Task item: Please report every line from the material that contains the word "cases".

******

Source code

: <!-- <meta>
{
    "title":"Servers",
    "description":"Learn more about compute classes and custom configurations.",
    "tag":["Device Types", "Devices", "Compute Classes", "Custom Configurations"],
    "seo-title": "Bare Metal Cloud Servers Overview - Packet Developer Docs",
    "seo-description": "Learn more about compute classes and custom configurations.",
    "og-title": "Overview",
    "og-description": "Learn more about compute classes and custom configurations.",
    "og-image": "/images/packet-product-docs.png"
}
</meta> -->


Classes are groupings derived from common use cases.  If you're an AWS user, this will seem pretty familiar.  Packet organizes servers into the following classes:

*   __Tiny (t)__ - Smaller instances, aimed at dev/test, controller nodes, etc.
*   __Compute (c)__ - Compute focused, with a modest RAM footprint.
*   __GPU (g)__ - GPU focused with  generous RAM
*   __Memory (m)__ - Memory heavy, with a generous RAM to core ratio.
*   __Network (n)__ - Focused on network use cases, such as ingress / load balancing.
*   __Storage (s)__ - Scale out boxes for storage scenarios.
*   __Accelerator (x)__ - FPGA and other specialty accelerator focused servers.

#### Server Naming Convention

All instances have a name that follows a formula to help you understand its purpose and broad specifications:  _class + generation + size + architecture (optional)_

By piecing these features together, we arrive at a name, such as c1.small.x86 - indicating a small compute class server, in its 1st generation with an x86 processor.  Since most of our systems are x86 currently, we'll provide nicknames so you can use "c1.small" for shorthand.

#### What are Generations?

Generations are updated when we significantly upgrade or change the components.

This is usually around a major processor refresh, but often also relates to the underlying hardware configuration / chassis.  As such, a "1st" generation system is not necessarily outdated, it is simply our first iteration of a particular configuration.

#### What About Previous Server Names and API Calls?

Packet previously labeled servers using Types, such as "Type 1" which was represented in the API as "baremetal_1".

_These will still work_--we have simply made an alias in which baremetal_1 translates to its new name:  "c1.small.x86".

******

Exercise answer:
Classes are groupings derived from common use cases.  If you're an AWS user, this will seem pretty familiar.  Packet organizes servers into the following classes:
*   __Network (n)__ - Focused on network use cases, such as ingress / load balancing.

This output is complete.